- Data for this exercise -
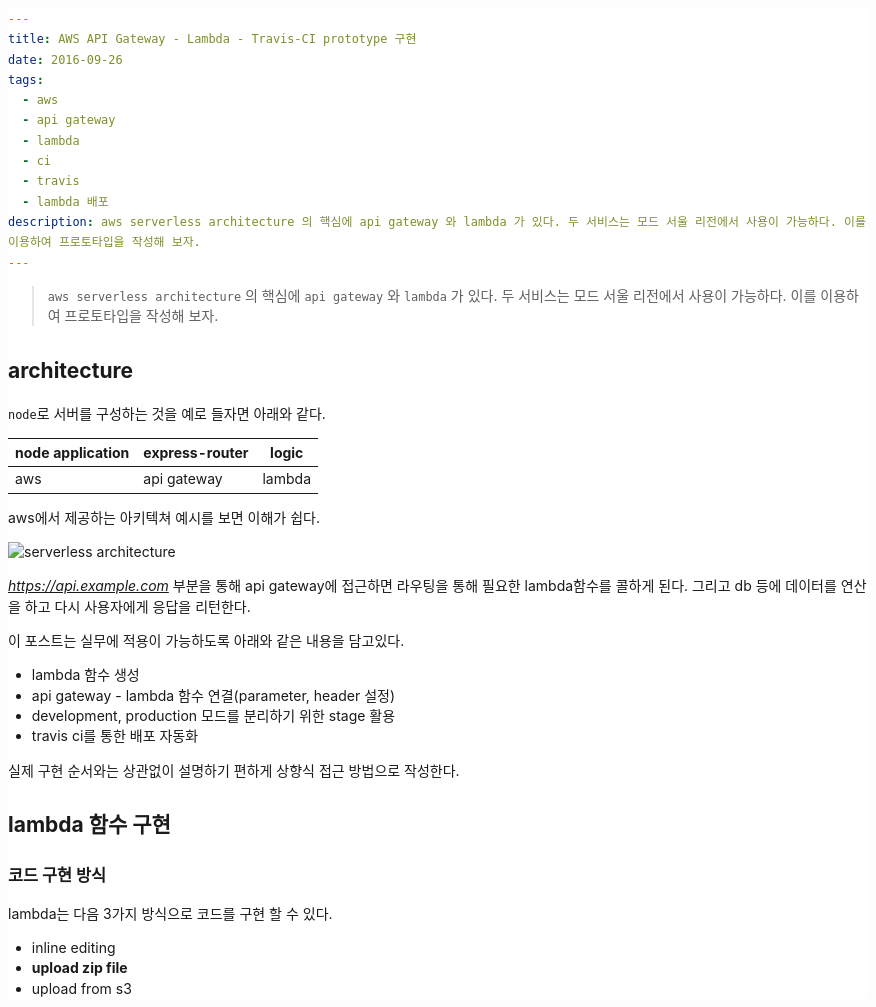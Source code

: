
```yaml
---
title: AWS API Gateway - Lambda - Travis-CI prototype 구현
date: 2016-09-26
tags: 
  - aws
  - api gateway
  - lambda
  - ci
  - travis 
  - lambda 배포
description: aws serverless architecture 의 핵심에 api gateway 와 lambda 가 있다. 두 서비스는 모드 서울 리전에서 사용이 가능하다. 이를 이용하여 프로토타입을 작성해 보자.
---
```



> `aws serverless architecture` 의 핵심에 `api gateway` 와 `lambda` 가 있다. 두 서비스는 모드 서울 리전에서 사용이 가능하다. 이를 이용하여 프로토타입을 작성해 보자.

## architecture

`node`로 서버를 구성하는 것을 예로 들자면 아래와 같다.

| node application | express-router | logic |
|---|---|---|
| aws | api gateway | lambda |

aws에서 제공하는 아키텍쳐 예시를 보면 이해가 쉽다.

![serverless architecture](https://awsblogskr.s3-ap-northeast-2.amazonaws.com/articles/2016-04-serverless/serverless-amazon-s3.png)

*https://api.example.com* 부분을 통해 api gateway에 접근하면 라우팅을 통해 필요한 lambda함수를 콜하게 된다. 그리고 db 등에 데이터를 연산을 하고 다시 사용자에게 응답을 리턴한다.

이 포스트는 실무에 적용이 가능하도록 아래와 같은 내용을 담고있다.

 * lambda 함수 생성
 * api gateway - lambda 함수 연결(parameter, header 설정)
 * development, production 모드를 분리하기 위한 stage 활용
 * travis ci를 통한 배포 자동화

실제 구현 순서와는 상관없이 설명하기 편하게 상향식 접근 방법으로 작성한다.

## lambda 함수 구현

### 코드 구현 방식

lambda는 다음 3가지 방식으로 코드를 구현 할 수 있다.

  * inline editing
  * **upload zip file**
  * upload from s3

...

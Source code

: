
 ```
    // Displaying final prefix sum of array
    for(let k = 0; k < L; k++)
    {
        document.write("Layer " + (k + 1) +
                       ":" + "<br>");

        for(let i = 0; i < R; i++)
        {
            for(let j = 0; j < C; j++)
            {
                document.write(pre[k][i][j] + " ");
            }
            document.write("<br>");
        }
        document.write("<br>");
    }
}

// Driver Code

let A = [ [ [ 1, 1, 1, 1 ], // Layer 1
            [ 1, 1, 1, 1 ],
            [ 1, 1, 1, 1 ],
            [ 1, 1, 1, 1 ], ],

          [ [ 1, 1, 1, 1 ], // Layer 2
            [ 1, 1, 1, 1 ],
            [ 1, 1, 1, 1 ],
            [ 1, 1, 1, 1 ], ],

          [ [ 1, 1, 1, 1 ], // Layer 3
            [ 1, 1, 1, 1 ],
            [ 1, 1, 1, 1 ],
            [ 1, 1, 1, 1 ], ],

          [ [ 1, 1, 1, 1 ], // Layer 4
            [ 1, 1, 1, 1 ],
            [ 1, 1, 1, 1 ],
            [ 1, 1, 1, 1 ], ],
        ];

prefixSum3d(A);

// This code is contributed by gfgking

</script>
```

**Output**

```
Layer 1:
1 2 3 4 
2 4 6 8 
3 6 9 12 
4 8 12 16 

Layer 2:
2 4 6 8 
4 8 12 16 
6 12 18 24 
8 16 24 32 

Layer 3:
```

- What to produce -
Take every line from the data above that holds "이용하여" and copy it out.

- Task output -
description: aws serverless architecture 의 핵심에 api gateway 와 lambda 가 있다. 두 서비스는 모드 서울 리전에서 사용이 가능하다. 이를 이용하여 프로토타입을 작성해 보자.
> `aws serverless architecture` 의 핵심에 `api gateway` 와 `lambda` 가 있다. 두 서비스는 모드 서울 리전에서 사용이 가능하다. 이를 이용하여 프로토타입을 작성해 보자.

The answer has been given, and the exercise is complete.